More than 10,000 women are expected to turn out for the event, which will have an financial impact of nearly $1 million, according to reports.
“We expect our 62nd National Convention to have a large economic impact on the metropolitan Detroit area,” said Schylbea J. Hopkins, chairperson of the 62nd National Convention Steering Committee. “We are thrilled to host this historic gathering of professional, college-educated women who represent every state in the nation and several countries internationally as we showcase Metro Detroit. During the convention we will rededicate ourselves to working together, serving our communities and striving to be supreme in service to all mankind.”
This year marks the fourth convention that has been held in Detroit. Previous Detroit conventions were held in 1938, 1962 and 1986.
“We expect that people will say Detroit is on the move,” said Hopkins. “We have more downtown eateries, casinos, and more Black-owned businesses in Detroit than we did before. We now have AKA banners on Woodward and in the downtown area promoting the event.”
Although many of the activities and workshops are not open to the public, several are, including the Public Meeting on Wednesday, July 12, at 7 p.m. at the Cobo Conference and Exhibition Center, the Centennial Traveling Exhibit and the Public Meeting Reception.
Spirit Awards will be presented at the Public Meeting to civil rights and humanitarian activists. “The Centennial Traveling Exhibit: Celebrating 100 Years of Service: The AKA Story” will feature key milestones in the organization’s history. The Public Meeting reception will run from 10 p.m. to midnight.
Alpha Kappa Alpha, Inc. was founded in 1908 on the campus of Howard University, in Washington, D.C. It held its first convention in 1918, at Howard.
The organization focuses on five key areas: education, the Black family, health, economics, and the arts.

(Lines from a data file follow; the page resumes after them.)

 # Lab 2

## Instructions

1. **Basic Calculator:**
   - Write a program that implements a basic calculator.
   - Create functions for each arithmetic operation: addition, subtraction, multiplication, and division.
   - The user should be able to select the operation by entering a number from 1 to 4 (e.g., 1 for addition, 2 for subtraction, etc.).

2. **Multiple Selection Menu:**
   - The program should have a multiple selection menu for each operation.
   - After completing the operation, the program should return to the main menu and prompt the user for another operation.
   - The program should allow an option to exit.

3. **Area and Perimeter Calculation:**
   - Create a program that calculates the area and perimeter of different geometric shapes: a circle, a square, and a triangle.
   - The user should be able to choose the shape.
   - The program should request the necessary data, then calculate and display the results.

Using these focal points, programs are implemented to address the concerns in the community.
In Michigan, there are nine chapters that worked to organize the national convention.
Local members of the sorority include radio personality Frankie Darcell, Detroit City Council members Monica Conyers and Alberta Tinsley-Talabi, WXYZ/Channel 7 news anchor Glenda Lewis, former Marygrove College president Dr. Glenda Price and State Sen. Irma Clark-Coleman (D-Detroit).
National members include Alicia Keys, Mae Jemison, Maya Angelou, Star Jones Reynolds, Gladys Knight and Jada Pinkett Smith. The late Coretta Scott-King and Rosa Parks were also members.